- [TASK DIRECTIONS]: Your answer should consist of the lines in the following data that contain "zhuanlan".

- [GIVEN RECORDS]:
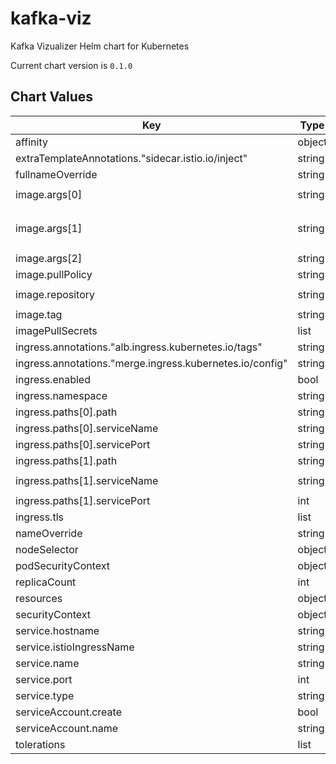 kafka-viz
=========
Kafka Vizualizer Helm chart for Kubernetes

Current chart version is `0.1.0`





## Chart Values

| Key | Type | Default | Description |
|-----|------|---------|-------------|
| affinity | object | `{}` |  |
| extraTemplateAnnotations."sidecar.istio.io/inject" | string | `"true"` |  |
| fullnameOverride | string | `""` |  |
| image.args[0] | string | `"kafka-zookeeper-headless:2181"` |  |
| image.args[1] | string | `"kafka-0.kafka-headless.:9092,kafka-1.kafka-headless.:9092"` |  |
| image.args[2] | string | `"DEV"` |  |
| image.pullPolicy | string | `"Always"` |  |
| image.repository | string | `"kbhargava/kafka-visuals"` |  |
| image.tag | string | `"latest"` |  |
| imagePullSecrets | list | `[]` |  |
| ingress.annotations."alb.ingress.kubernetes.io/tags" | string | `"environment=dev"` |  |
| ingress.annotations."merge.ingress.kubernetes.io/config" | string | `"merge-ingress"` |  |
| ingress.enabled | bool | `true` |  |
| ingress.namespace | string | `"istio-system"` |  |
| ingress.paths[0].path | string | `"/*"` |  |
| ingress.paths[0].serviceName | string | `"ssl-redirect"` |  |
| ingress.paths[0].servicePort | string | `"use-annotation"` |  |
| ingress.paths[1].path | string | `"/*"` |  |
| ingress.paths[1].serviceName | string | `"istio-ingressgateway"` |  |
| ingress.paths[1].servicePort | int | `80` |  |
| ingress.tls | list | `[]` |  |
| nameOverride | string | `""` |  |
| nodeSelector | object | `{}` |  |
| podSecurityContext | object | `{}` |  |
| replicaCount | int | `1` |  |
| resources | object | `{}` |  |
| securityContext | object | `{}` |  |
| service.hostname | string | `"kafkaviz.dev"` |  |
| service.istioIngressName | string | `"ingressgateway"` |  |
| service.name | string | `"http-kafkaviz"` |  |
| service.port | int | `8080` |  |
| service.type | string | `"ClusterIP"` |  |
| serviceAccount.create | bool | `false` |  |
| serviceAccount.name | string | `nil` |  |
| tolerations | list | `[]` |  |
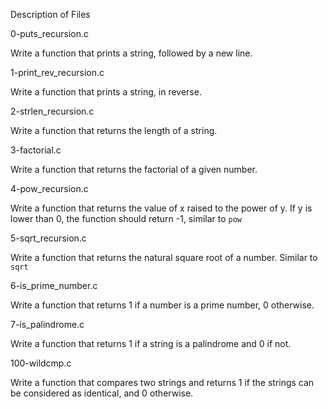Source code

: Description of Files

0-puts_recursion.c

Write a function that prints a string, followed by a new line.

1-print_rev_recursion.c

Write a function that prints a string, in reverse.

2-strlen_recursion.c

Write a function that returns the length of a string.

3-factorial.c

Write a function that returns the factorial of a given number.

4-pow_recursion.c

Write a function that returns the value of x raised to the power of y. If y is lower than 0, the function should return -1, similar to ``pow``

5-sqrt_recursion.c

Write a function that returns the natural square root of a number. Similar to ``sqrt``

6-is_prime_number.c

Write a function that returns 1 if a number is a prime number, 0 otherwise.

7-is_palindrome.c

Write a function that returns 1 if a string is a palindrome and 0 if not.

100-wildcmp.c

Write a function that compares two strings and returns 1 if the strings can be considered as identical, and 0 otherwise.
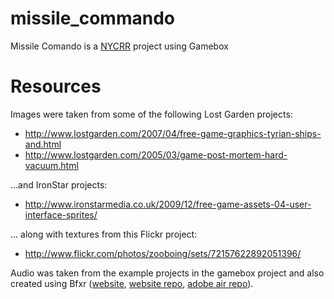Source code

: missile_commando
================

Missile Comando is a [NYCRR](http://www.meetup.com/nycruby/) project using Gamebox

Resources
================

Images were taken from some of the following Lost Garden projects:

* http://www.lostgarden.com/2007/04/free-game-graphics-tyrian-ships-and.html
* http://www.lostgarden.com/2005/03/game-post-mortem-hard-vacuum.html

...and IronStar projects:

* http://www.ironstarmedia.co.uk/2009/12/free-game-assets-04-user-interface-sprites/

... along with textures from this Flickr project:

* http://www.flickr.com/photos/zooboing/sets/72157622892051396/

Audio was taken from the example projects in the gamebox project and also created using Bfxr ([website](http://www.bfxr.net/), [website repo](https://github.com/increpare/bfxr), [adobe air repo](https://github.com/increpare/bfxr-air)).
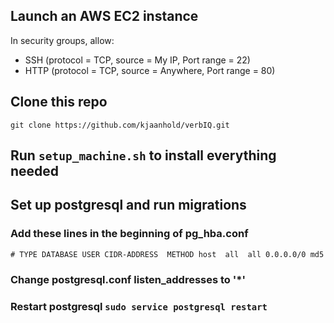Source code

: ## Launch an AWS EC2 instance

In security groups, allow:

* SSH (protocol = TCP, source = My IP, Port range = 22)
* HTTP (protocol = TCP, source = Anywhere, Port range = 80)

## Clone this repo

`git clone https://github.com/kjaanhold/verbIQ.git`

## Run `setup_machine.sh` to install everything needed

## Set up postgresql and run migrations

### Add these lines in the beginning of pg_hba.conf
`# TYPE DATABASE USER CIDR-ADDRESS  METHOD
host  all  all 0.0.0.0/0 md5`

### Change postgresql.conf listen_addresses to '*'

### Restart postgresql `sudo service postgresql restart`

---

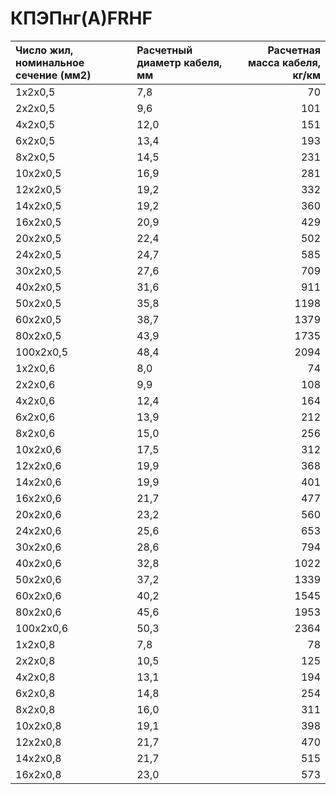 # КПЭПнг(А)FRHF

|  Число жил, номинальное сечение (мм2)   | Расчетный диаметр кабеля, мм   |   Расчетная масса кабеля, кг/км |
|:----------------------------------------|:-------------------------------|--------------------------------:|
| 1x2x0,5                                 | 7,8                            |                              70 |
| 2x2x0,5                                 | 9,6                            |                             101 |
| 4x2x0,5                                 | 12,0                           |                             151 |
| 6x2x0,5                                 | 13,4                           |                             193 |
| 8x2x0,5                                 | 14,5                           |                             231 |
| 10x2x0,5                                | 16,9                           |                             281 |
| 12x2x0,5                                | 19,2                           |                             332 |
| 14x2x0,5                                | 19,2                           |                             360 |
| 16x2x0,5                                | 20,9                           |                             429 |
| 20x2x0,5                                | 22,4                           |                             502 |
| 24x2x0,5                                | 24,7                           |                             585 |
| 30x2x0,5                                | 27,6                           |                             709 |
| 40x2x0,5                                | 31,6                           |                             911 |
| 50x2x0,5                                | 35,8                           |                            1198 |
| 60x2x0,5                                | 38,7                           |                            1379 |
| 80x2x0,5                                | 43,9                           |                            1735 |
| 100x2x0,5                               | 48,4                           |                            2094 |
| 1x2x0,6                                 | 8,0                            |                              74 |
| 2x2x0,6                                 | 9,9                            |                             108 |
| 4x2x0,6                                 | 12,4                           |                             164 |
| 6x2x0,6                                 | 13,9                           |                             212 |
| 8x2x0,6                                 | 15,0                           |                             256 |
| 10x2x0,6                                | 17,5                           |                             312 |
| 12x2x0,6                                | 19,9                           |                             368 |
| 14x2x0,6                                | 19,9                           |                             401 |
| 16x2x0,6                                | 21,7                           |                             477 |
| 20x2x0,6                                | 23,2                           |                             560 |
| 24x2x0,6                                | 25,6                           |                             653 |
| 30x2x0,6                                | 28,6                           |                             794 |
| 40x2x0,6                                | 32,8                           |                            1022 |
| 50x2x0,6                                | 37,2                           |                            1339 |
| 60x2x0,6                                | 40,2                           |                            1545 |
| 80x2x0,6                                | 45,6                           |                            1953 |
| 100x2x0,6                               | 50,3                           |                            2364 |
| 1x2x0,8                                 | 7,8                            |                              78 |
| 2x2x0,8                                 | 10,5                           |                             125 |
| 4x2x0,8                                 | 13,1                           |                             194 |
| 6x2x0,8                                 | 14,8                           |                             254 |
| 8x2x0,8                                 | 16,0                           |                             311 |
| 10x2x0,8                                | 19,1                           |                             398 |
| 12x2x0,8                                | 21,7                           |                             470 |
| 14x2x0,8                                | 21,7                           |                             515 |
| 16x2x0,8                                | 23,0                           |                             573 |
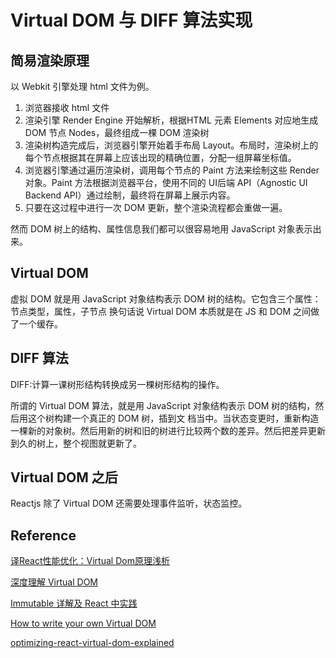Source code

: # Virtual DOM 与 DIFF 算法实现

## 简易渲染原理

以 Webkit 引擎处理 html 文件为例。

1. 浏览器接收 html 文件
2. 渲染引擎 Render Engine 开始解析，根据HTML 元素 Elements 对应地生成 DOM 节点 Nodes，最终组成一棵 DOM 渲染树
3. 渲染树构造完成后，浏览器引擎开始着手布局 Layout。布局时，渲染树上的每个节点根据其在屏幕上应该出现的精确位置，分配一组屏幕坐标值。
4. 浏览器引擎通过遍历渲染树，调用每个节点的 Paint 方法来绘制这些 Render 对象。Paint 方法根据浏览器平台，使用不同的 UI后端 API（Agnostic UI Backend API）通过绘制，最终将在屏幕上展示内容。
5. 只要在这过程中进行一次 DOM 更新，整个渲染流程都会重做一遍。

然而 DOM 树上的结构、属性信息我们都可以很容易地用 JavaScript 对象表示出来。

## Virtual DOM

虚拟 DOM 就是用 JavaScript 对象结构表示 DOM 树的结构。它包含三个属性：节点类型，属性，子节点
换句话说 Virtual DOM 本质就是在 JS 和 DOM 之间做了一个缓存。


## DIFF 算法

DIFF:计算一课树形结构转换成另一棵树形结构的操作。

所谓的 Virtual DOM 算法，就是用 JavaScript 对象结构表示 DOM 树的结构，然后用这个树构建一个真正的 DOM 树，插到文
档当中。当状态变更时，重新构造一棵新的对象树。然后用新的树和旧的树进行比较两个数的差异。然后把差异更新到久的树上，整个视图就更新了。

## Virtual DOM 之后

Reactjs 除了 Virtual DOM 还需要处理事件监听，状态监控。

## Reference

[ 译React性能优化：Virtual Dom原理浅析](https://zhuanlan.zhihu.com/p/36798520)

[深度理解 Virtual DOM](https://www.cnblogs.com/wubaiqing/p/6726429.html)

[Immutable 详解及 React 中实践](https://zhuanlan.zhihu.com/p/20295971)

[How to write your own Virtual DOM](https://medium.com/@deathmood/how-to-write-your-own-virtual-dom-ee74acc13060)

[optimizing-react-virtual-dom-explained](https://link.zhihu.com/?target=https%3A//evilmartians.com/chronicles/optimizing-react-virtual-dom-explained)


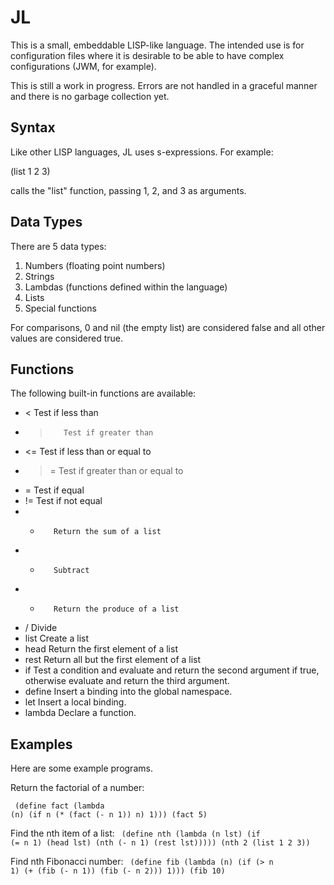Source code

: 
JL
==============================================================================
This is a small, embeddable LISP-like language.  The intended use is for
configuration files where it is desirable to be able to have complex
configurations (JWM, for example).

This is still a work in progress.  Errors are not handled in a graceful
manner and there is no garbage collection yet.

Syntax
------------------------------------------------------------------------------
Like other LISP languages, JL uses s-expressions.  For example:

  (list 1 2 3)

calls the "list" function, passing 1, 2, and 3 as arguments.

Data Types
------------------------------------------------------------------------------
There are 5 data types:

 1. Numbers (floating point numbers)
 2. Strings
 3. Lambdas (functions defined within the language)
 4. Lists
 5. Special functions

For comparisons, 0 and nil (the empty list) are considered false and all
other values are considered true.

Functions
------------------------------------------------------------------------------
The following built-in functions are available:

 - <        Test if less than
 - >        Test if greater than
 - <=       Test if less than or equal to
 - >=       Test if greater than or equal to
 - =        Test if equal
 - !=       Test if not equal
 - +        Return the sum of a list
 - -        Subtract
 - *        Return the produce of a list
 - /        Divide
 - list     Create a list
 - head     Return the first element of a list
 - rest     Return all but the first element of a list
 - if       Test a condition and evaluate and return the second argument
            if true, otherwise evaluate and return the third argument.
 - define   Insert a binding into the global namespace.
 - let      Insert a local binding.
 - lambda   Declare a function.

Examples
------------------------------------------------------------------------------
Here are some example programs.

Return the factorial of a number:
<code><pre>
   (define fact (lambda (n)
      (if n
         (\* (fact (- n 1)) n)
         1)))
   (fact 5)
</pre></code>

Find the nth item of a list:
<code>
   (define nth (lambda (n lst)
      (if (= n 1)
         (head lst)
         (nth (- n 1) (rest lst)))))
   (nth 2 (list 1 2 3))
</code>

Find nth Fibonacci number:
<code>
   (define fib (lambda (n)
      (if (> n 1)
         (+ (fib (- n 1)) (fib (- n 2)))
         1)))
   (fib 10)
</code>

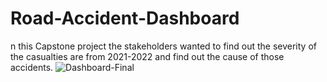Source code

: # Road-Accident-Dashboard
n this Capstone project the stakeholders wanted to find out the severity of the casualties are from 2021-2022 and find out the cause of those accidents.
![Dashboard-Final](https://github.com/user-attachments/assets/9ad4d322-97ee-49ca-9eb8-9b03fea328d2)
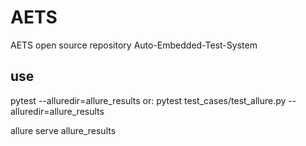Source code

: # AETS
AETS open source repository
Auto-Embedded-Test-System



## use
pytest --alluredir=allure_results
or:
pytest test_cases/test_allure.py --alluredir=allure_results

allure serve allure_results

--

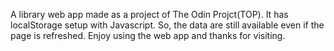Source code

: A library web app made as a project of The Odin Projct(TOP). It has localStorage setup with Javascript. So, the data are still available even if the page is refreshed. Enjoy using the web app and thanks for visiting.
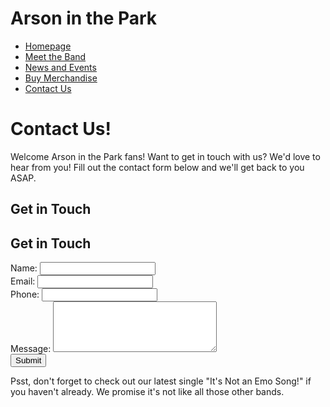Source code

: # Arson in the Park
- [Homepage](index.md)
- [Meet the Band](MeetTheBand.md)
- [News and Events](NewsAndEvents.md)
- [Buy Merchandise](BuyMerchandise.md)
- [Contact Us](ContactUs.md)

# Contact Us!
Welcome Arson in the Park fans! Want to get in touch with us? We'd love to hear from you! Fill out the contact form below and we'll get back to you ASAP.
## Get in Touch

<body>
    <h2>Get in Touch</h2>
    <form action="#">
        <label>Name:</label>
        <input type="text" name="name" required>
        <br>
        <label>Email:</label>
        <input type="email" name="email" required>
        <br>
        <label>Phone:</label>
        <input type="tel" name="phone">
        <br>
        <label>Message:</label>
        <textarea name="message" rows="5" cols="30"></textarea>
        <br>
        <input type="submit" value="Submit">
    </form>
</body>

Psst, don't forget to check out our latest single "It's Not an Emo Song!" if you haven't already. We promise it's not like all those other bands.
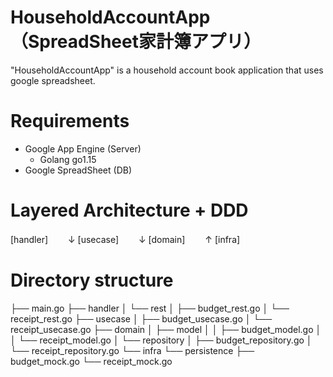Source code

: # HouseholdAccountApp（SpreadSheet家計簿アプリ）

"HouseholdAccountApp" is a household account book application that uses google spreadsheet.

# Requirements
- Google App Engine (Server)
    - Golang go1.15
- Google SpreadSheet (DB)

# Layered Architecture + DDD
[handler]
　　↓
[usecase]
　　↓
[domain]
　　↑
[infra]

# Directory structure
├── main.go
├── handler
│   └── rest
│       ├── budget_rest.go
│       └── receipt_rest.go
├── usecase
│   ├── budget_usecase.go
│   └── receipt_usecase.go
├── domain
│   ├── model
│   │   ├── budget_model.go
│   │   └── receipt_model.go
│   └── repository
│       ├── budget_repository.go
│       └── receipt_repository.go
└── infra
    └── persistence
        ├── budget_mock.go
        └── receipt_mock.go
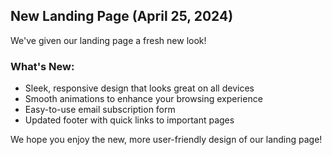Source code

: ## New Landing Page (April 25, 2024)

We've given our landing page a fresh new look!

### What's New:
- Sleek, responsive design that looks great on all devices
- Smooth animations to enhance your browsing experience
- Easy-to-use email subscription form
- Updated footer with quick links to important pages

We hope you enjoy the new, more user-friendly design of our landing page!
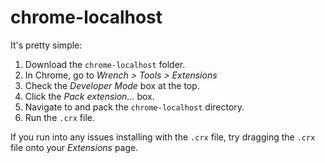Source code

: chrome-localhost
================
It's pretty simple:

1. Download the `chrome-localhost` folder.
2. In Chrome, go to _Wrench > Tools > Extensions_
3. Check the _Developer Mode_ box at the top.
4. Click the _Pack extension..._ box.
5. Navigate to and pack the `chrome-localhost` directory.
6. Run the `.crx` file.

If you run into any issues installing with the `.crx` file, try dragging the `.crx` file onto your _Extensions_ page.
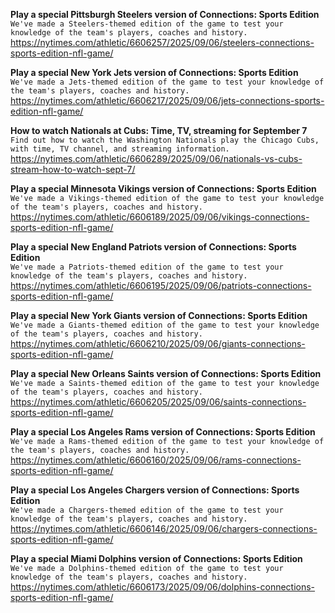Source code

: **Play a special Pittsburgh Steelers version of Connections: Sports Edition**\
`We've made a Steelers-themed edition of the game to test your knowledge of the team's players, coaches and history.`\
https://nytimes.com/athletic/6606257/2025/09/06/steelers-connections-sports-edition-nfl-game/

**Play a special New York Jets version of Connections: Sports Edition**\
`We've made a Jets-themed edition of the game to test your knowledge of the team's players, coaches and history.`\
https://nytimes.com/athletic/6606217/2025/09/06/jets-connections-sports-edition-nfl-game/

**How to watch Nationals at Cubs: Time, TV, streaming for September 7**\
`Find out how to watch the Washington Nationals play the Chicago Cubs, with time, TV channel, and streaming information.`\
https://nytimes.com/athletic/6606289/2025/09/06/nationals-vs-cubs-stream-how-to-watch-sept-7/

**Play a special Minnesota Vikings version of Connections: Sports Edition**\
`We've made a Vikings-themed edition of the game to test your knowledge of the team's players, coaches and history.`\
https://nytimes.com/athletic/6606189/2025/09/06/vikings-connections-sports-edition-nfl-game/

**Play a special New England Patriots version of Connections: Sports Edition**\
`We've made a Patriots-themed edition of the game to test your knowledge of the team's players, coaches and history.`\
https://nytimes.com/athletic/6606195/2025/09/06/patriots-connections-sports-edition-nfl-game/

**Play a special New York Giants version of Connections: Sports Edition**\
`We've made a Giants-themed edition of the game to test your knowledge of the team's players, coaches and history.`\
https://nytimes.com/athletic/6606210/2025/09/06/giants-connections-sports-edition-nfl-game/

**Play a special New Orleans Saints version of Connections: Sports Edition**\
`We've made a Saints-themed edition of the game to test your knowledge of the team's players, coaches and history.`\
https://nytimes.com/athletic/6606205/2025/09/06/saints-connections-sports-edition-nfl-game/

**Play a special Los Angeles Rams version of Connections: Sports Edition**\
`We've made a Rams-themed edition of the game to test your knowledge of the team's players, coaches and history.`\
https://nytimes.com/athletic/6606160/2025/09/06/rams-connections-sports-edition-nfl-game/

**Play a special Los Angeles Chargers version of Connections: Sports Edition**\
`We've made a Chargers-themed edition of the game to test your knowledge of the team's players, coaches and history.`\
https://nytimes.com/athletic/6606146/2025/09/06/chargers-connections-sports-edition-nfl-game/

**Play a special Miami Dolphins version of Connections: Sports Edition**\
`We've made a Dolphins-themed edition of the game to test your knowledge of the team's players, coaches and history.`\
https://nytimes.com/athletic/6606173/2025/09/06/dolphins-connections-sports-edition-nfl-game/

- [OUTPUT OF THE TASK]:
[ 译React性能优化：Virtual Dom原理浅析](https://zhuanlan.zhihu.com/p/36798520)
[Immutable 详解及 React 中实践](https://zhuanlan.zhihu.com/p/20295971)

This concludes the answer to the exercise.